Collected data

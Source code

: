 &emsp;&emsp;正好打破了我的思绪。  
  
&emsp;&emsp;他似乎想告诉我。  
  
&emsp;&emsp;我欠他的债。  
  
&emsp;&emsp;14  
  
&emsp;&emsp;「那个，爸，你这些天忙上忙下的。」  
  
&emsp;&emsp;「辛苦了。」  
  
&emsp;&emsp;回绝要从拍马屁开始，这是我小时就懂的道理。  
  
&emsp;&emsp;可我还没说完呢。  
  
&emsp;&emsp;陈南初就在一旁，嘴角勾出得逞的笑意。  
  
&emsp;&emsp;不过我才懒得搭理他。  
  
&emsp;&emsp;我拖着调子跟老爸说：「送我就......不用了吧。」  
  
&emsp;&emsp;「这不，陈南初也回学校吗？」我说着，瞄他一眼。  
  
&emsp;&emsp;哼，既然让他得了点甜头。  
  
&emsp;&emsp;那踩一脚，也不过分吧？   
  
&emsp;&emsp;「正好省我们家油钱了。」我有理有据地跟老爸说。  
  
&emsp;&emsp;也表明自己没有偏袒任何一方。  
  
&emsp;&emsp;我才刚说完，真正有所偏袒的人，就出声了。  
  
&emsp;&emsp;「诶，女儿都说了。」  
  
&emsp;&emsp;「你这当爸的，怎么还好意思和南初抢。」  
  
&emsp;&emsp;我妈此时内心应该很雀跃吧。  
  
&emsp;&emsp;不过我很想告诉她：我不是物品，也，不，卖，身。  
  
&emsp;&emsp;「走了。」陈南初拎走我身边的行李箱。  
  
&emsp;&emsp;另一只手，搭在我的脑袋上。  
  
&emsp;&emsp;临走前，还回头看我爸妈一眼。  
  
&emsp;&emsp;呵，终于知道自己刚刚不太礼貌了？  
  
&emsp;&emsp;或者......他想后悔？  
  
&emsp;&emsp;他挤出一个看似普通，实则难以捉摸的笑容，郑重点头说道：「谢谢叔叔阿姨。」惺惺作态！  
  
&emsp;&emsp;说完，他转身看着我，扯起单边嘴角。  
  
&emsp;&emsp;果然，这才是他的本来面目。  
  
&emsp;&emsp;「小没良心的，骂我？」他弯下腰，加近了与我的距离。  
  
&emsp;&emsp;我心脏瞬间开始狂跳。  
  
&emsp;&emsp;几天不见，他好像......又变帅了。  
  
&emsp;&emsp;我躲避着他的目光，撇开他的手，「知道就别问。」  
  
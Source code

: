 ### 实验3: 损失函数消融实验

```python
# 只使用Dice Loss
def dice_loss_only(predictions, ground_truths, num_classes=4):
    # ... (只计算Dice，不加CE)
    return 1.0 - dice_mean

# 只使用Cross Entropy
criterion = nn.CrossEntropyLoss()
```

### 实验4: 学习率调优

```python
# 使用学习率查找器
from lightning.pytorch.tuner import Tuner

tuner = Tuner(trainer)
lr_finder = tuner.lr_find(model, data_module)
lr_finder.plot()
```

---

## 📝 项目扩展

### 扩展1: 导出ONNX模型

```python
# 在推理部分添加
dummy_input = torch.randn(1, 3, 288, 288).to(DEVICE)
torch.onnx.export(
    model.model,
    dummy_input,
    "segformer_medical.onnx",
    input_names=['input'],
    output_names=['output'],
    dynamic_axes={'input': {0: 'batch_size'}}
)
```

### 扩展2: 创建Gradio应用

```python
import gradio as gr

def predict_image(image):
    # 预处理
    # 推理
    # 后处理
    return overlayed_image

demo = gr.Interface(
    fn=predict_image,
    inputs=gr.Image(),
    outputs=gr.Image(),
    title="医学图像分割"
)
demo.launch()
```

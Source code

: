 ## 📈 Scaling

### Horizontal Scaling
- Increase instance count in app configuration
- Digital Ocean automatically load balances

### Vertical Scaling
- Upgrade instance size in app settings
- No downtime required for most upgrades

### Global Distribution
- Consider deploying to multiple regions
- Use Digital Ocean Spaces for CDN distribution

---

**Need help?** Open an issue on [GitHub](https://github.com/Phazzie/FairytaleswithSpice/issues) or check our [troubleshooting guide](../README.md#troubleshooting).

* * *

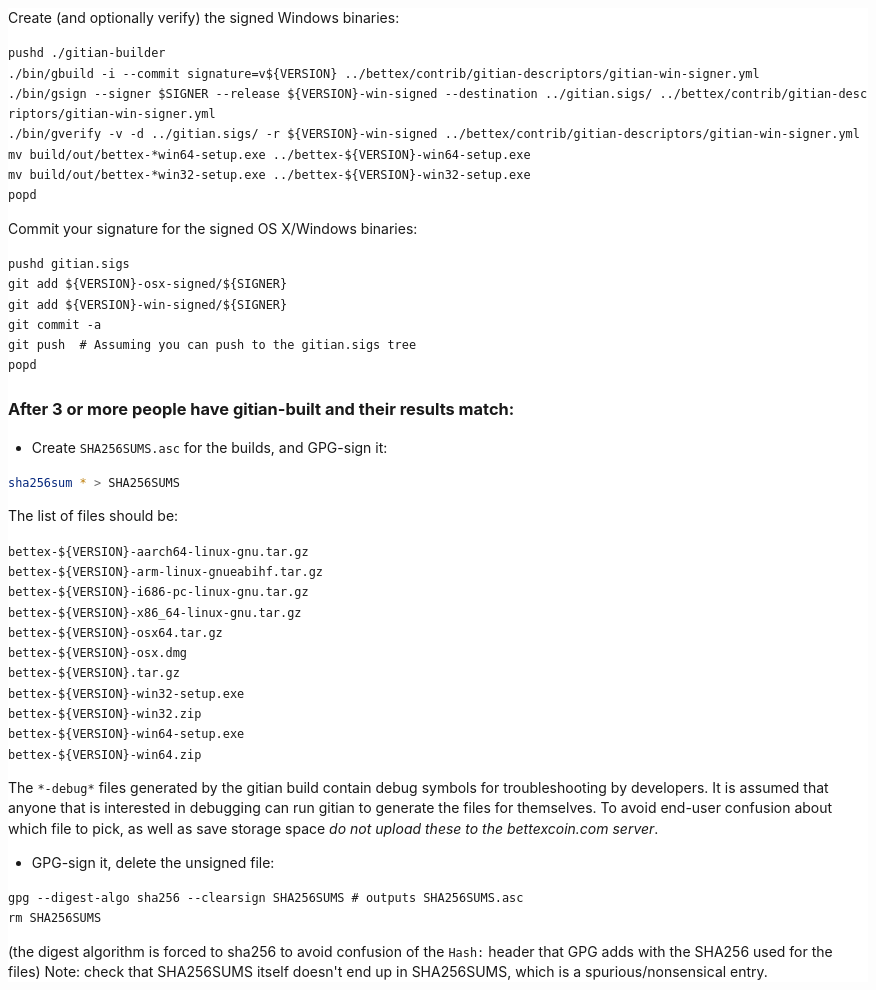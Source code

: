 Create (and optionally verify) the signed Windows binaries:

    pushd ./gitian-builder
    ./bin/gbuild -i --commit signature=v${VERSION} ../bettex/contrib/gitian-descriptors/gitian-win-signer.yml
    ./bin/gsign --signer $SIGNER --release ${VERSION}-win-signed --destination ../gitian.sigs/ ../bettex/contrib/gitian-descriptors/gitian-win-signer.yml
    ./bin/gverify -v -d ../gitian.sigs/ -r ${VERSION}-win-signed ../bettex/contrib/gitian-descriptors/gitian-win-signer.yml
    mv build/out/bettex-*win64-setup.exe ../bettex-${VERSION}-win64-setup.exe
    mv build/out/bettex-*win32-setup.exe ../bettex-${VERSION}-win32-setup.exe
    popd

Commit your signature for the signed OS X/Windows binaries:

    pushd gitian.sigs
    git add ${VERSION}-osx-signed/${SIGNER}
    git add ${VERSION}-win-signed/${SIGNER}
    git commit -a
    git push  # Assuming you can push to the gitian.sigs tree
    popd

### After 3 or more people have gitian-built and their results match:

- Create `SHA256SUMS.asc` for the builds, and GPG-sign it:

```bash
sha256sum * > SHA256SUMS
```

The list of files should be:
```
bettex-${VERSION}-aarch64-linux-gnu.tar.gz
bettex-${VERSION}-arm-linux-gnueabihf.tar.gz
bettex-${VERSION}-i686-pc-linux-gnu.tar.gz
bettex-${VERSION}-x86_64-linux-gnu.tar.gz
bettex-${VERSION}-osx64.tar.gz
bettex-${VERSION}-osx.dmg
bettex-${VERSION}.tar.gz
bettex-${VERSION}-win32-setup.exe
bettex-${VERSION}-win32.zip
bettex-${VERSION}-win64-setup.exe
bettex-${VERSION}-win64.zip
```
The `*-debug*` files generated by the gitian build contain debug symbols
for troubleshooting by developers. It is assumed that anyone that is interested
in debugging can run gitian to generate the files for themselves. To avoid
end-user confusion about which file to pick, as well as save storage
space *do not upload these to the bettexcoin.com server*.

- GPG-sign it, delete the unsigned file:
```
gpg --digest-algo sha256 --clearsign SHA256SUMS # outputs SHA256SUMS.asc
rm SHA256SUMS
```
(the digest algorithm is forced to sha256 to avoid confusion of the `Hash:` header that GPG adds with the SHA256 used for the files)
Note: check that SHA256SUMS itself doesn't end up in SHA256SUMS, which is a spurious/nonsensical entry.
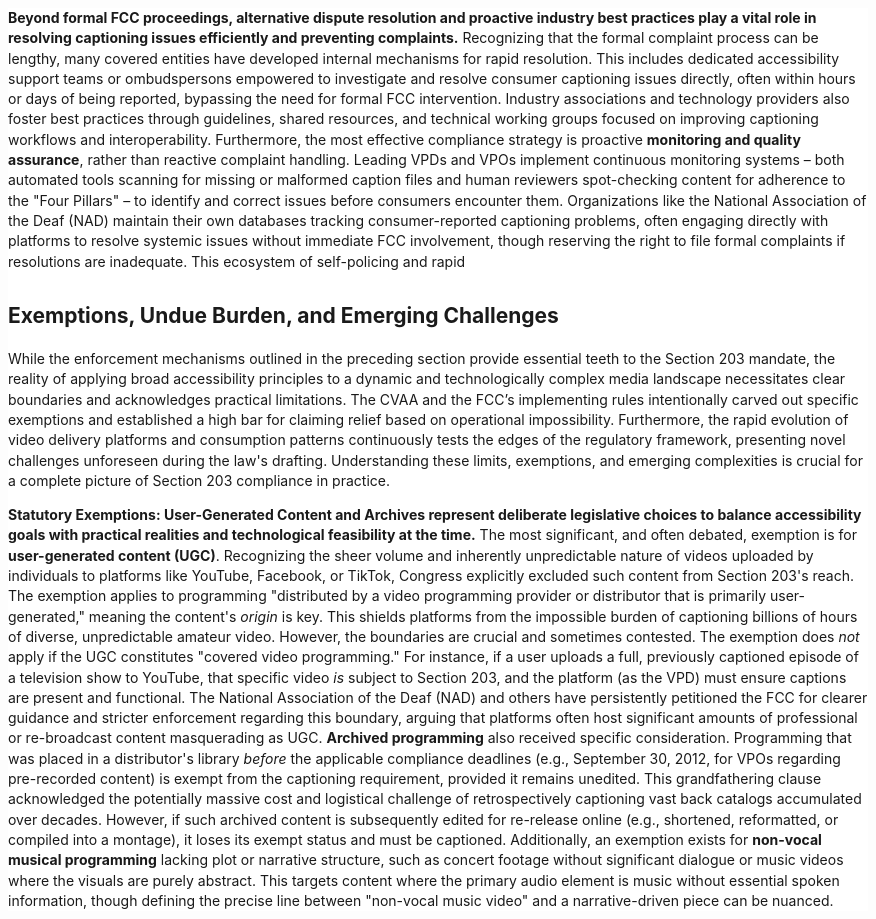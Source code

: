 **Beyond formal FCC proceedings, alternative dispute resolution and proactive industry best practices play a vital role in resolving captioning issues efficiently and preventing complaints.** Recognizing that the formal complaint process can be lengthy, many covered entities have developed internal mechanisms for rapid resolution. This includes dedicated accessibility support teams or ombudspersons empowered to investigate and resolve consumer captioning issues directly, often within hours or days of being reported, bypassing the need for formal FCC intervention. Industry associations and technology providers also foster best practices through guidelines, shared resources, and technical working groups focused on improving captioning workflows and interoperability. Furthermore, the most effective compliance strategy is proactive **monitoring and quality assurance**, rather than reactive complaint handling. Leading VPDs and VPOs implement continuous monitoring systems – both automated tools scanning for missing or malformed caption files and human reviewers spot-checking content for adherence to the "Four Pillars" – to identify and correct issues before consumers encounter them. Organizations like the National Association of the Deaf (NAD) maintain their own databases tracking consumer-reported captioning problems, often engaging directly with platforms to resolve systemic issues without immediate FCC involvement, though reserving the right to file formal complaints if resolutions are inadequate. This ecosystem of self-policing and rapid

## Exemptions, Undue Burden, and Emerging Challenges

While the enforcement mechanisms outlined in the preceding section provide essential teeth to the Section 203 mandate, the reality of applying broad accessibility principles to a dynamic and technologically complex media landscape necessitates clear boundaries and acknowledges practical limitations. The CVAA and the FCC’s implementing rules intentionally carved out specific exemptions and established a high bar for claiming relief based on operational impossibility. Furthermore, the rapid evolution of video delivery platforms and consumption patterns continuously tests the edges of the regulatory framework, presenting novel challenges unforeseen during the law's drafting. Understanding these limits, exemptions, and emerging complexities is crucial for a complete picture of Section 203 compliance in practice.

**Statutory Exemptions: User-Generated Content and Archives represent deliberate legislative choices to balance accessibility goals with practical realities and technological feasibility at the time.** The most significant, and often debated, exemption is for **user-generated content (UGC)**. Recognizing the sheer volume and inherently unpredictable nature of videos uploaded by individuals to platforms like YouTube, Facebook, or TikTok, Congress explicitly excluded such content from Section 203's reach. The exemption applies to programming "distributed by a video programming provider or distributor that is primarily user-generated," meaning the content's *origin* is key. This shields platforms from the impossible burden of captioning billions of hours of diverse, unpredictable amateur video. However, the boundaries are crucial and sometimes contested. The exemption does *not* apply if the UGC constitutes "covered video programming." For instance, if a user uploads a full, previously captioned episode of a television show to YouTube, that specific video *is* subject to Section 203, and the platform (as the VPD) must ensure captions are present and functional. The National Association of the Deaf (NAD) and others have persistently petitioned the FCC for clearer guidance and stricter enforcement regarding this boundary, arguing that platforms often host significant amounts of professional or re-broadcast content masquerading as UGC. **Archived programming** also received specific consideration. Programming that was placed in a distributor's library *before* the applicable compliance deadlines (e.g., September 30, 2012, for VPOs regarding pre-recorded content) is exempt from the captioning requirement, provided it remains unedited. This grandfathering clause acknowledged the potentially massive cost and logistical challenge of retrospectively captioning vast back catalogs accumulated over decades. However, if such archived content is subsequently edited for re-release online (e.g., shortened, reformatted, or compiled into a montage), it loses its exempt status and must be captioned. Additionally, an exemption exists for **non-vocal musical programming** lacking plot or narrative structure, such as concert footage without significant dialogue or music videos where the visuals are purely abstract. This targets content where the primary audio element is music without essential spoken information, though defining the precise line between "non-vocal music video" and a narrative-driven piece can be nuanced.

- _DIRECTIONS FOR THIS TASK_
Go through the entries. Report every line that contains the word "Digital".

- _REPLY TO THE TASK_
- Digital Ocean automatically load balances
- Use Digital Ocean Spaces for CDN distribution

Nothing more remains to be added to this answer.